[Collected data]
+--
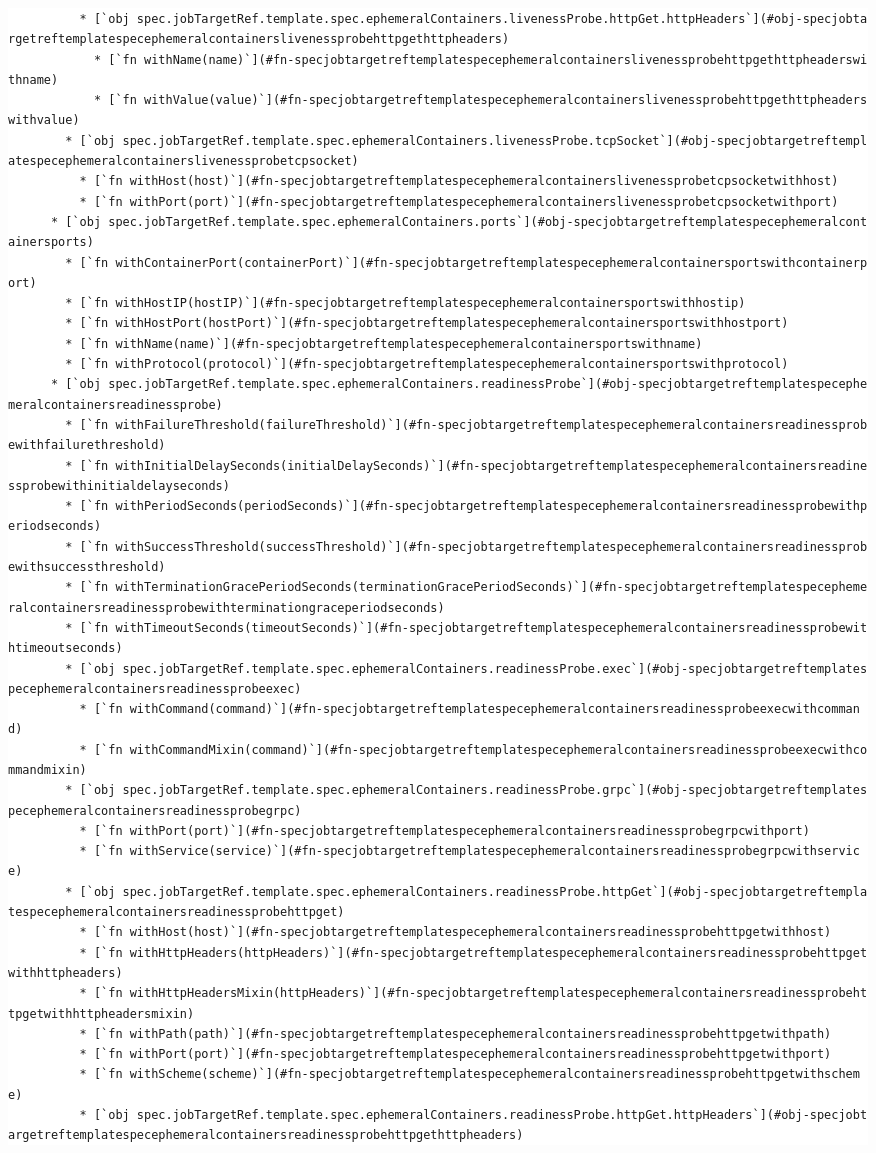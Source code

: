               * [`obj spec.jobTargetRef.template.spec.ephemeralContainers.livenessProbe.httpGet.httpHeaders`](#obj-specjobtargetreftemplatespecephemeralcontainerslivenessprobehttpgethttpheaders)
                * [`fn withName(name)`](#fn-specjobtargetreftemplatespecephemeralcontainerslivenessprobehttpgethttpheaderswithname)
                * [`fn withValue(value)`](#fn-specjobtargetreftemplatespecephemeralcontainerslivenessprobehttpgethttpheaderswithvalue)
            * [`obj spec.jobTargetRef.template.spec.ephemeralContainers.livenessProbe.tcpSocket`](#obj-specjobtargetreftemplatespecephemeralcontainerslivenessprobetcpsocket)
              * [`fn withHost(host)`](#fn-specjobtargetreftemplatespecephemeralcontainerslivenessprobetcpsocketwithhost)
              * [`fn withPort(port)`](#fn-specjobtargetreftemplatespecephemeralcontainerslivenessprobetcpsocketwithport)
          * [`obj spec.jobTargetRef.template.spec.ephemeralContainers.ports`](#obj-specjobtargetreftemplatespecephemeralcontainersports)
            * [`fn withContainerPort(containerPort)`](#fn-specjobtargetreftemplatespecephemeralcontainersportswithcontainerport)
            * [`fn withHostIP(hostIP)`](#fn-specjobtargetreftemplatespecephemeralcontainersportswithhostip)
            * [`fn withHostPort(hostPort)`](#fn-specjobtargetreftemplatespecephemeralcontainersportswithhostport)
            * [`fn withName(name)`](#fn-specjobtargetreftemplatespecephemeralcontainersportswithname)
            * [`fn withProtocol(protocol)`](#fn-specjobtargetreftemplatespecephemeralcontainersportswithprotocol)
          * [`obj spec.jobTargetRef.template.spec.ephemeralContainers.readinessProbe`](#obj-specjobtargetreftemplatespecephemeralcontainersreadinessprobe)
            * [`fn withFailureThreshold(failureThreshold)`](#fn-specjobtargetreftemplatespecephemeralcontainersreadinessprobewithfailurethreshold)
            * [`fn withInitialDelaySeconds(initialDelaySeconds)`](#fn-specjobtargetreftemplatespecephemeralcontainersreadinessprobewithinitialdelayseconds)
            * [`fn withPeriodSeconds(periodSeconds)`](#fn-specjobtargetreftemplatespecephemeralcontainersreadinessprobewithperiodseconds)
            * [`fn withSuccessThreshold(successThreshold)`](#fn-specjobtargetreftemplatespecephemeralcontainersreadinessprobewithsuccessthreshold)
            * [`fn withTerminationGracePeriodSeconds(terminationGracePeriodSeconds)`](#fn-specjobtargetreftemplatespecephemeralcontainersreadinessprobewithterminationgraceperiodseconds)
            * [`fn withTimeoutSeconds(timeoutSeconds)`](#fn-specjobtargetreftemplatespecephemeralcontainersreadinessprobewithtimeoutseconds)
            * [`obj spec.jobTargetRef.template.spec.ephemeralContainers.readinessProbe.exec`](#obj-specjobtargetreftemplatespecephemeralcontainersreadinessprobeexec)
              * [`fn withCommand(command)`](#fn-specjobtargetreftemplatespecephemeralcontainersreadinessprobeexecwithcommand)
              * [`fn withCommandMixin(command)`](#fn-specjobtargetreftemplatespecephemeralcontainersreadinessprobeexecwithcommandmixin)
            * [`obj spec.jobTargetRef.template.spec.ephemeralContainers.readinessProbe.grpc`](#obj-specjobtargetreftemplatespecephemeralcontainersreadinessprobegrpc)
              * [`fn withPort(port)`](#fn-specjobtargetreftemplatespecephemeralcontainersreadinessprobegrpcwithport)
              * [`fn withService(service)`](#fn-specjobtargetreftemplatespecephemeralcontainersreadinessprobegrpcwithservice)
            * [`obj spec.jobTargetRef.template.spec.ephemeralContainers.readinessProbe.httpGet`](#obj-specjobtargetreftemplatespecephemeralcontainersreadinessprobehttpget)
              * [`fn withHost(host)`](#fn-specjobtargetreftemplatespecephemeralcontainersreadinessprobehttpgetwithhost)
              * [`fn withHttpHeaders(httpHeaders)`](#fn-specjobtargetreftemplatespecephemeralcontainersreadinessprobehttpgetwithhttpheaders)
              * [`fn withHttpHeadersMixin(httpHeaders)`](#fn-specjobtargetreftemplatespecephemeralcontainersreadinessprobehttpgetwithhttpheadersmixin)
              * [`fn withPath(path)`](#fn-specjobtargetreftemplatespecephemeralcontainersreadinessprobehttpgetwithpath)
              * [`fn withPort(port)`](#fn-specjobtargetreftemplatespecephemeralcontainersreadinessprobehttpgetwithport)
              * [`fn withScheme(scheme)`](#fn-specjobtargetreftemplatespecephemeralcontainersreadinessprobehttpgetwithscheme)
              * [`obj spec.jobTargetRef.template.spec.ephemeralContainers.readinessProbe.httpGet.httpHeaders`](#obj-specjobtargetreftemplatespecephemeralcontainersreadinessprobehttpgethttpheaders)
+--
→ **TASK PROMPT**: Find the word "name" in the entries. Copy each line that holds it.

→ **WRITTEN RESPONSE**:
                * [`fn withName(name)`](#fn-specjobtargetreftemplatespecephemeralcontainerslivenessprobehttpgethttpheaderswithname)
            * [`fn withName(name)`](#fn-specjobtargetreftemplatespecephemeralcontainersportswithname)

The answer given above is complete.